■ **GIVEN ENTRIES**:
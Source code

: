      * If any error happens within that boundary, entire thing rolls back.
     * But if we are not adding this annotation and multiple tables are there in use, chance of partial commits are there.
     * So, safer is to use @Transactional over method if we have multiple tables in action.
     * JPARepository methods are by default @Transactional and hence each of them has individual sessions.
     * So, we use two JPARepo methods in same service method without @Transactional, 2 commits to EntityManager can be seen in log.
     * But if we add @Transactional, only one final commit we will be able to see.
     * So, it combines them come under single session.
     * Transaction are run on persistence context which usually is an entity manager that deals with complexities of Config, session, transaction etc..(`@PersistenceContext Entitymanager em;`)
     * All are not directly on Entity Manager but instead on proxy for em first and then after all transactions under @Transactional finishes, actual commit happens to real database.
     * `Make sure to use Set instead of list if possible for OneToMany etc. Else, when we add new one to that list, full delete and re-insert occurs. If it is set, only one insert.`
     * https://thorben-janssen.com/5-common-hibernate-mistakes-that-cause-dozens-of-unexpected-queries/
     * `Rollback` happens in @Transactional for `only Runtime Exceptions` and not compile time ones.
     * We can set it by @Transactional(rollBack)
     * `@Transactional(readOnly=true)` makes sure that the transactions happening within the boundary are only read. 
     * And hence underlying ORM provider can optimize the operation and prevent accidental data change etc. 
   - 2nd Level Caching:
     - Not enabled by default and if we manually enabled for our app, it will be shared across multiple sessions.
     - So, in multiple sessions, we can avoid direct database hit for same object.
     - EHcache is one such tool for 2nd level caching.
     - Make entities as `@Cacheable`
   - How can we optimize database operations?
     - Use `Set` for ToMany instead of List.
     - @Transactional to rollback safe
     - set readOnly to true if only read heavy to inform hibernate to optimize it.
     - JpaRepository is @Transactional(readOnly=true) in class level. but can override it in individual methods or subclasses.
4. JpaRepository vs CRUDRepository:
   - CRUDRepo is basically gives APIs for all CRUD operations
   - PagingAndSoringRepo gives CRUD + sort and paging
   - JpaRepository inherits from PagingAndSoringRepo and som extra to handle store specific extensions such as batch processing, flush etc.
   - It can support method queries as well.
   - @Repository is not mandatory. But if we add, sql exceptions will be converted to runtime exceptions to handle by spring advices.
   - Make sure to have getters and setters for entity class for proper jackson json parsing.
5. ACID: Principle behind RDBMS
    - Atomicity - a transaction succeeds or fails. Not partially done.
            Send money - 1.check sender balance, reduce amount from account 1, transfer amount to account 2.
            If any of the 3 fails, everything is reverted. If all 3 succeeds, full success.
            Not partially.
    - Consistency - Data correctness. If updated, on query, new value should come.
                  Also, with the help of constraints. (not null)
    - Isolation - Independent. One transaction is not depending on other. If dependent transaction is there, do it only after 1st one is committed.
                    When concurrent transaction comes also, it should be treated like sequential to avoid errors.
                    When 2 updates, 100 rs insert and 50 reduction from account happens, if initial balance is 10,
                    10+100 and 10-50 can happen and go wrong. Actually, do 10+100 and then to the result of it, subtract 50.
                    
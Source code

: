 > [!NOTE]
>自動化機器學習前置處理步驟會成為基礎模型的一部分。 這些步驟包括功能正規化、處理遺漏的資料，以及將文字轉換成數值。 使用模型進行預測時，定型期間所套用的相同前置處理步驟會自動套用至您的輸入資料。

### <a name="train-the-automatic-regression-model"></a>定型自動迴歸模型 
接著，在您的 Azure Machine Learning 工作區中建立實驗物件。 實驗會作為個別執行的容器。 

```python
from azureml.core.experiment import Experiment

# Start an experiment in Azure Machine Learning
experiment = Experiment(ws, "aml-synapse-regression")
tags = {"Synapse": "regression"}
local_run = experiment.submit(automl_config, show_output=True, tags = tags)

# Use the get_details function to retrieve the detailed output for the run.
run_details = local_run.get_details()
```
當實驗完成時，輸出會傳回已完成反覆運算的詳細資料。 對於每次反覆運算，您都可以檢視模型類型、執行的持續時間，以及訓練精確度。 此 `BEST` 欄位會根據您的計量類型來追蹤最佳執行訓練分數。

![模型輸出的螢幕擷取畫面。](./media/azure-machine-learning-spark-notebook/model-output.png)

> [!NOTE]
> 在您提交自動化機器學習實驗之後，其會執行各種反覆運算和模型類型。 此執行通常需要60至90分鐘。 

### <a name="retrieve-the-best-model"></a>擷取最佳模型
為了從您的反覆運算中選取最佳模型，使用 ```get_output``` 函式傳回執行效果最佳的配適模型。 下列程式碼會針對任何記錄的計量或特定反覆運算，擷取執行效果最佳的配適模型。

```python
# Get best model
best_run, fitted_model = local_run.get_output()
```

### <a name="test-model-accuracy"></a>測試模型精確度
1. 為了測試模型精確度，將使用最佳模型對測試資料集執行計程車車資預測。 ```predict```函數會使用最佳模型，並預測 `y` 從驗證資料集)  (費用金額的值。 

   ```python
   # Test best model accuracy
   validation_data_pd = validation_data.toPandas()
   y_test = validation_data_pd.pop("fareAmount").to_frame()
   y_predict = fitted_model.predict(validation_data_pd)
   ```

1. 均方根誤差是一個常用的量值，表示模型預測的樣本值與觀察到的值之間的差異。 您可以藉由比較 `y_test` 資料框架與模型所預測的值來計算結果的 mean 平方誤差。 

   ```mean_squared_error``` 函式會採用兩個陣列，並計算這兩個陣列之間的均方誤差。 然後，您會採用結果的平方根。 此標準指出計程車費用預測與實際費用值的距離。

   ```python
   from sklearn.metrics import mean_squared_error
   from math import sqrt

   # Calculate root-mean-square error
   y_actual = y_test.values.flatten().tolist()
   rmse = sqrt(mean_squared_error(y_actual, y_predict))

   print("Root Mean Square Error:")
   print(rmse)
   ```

■ **YOUR TASK**:
Give only a number: how many lines of the data hold the string "boundary"?

■ **ANSWER TO THIS PROBLEM**:
2